# SP Pyle Barrel Headlight



## supagav (Feb 8, 2008)

Hi,

This is quite a specific question but I was just wondering if anyone could help me.

I am trying to find out if the Pyle National barrel signal lights that SP fitted on some of their geeps and SDs are fixed beam or oscillating lamps? I can find loads of information about the other gyralights they used, but nothing on this particular light. I have loads of great photos from books and off the net, but they often don't show it illuminated and what kind of beam it cast.

Thanks for any info you can give me!
Regards,
Gavin


----------



## SteveC (Jan 2, 2008)

Gavin

Maybe the following will be of some help.

http://espee.railfan.net/spsd07.html[/b]
Details: Only two series of SD7's were delivered with barrel signal lights at both ends: 5309-5316 and 5317-5335. The rest had just the normal vertical headlight both ends. Most of the earlier units seem to have been retro-fitted with the barrel signal light on the front only. 1959 saw the beginning of the removal of the rear Mars light from SD7's. During 1958/59 another change was also instigated, that of replacing the barrel signal light with the smaller Pyle-National signal light DA 1002 or similar. Variations abound, with one being painting out the rear barrel signal light, and placing a red lens in the top rear headlight and/or the front headlight. When the barrel was removed the bracket was not always removed with it. Some units had the barrel Mars removed without having the Pyle-National replacing it.

[url]http://www.trainweb.org/gyra/warnlts.htm[/b][/url]
In conventional language, a Mars Light is interpreted as being a light unit having a sweeping “figure 8” pattern and a Gyralite as one having a circular or elliptical pattern. Also, some consider a Mars Light as being a “red” light and a Gyralite as being “clear” (or white). It should be noted that none of the patents of The Pyle-National Company, hence the Gyralite, show a mechanism which produces a “figure 8” pattern. There are, however, patents that show circular or elliptical beam patterns for oscillating light units by Jeremiah D. Kennelly, hence the Mars Signal Light Company. It should also be noted that colored light filters or lenses were used on both Mars Lights and Gyralites.
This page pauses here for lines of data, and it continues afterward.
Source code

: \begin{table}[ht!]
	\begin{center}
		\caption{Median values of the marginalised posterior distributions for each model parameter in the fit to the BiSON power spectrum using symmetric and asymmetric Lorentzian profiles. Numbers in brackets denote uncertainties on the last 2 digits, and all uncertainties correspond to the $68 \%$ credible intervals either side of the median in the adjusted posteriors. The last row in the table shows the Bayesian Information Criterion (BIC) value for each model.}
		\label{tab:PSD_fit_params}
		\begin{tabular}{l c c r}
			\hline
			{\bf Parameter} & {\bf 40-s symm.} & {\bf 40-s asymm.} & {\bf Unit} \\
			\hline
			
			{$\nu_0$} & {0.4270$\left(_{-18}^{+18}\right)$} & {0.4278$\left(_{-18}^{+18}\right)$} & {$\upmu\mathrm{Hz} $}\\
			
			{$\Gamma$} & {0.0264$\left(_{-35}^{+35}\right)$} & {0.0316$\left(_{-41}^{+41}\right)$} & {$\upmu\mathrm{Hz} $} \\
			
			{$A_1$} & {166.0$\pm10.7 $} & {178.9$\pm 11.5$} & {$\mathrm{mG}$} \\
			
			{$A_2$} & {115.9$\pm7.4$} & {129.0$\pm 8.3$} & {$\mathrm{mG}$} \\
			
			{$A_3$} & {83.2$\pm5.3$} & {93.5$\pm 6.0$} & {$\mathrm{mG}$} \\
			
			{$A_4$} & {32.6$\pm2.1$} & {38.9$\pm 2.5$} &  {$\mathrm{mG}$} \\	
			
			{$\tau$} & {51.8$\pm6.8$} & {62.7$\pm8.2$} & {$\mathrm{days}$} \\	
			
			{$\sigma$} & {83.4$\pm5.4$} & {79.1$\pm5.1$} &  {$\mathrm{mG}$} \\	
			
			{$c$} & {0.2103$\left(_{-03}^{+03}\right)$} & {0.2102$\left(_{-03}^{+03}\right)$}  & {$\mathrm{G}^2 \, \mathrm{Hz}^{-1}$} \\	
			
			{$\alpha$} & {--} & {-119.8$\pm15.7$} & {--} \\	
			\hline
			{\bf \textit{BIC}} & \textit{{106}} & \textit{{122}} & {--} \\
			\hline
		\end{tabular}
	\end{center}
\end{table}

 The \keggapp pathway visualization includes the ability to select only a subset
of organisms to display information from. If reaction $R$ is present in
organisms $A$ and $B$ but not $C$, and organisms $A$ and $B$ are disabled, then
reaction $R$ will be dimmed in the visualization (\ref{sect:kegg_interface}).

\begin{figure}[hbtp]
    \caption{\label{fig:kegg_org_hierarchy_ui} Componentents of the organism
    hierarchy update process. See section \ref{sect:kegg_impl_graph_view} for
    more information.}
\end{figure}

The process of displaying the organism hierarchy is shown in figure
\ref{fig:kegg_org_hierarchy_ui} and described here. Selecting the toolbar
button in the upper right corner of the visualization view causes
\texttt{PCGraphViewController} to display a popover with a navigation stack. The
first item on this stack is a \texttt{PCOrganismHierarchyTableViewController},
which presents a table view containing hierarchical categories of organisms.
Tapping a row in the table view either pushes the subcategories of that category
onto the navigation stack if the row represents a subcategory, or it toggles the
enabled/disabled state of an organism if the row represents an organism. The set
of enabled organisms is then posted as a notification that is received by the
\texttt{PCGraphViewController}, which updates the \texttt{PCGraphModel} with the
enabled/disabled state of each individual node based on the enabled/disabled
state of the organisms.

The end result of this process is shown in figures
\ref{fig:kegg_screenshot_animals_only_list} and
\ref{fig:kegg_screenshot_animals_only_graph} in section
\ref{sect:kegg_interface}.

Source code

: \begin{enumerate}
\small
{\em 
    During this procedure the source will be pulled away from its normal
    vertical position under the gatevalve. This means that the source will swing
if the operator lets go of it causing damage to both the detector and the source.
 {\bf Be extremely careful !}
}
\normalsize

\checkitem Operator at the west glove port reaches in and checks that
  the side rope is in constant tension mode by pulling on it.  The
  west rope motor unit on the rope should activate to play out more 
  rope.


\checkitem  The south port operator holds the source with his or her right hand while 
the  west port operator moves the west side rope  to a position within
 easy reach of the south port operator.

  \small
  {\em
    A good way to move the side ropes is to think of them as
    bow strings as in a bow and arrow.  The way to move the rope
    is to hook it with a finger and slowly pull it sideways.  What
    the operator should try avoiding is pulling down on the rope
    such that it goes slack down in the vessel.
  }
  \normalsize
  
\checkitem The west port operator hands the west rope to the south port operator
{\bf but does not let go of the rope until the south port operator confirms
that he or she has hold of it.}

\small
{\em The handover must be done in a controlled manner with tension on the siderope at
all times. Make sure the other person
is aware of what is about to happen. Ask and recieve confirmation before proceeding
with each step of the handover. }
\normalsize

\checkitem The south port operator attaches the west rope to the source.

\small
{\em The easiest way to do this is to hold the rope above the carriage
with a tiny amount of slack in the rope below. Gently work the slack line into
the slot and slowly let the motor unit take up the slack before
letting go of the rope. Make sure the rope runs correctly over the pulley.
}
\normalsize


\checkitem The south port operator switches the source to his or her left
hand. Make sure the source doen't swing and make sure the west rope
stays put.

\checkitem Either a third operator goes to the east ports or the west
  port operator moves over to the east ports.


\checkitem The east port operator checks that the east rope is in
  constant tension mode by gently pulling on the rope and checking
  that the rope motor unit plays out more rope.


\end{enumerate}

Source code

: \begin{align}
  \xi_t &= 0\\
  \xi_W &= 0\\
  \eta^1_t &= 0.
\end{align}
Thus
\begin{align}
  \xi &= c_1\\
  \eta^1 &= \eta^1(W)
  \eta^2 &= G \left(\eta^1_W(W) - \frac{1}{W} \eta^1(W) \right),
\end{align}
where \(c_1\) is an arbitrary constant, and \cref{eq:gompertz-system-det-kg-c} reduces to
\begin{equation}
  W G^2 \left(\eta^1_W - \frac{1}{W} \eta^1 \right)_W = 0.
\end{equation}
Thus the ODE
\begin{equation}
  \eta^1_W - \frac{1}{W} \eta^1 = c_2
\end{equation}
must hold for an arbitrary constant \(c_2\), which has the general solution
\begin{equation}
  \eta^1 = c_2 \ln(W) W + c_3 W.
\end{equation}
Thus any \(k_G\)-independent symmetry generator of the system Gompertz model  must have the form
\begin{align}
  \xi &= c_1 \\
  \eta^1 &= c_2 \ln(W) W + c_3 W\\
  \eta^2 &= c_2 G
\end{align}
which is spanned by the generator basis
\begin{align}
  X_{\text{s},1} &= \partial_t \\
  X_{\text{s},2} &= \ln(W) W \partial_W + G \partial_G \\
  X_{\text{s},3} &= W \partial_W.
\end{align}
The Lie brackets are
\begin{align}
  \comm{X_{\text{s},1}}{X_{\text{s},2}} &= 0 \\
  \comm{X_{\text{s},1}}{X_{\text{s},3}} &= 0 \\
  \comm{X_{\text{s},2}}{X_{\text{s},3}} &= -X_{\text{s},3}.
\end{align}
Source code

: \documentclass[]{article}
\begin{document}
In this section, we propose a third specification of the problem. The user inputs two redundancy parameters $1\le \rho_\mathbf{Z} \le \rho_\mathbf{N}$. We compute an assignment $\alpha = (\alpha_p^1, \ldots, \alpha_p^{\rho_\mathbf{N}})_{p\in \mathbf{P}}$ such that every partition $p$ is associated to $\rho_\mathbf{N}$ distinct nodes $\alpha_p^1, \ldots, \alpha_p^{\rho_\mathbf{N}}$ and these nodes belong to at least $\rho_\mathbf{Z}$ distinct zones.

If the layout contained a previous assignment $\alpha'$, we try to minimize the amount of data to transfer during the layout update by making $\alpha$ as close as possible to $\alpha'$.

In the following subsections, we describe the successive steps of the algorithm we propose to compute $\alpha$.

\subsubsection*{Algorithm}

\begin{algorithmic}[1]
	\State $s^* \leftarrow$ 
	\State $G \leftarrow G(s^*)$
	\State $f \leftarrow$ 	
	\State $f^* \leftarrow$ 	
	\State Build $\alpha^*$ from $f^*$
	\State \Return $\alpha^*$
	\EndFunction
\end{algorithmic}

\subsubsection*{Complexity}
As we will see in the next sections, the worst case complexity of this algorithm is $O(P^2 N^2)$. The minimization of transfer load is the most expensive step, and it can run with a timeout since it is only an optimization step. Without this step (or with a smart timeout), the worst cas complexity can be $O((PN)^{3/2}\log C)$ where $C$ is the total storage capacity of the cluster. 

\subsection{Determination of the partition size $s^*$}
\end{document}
[url]http://www.trainweb.org/gyra/history.htm[/b][/url]
It should be noted that the 15360 Gyralite (beacon) was not included in the takeover of the RR lighting line by Trans-Lite, Inc. This Gyralite was left to Pyle-National and acquired in the 1970 merger with Harvey Hubbell, Inc. (discussed below). 

In 1970, Pyle-National merged with Harvey Hubbell, Inc. The Anti-Trust Division of the Department of Justice received inquiries on this merger. As a result, in 1972, Hubbell divested itself of Pyle-National’s Connector Division. This division became known as The Pyle-National Company.

Harvey Hubbell, Inc. became known as “Hubbell, Inc.”.

The 15360 Gyralite was marketed by Hubbell Lighting, Inc. (subsidiary of Hubbell, Inc.). This Gyralite was actively produced as a part of their lighting line through 1997. They still will manufacture this light on a special order.

[url]http://www.trans-liteinc.com/history.html[/b][/url]


----------



## supagav (Feb 8, 2008)

Thanks Steven, some great info there!


----------



## SteveC (Jan 2, 2008)

No problem Gavin, glad the above was found to be of use.


----------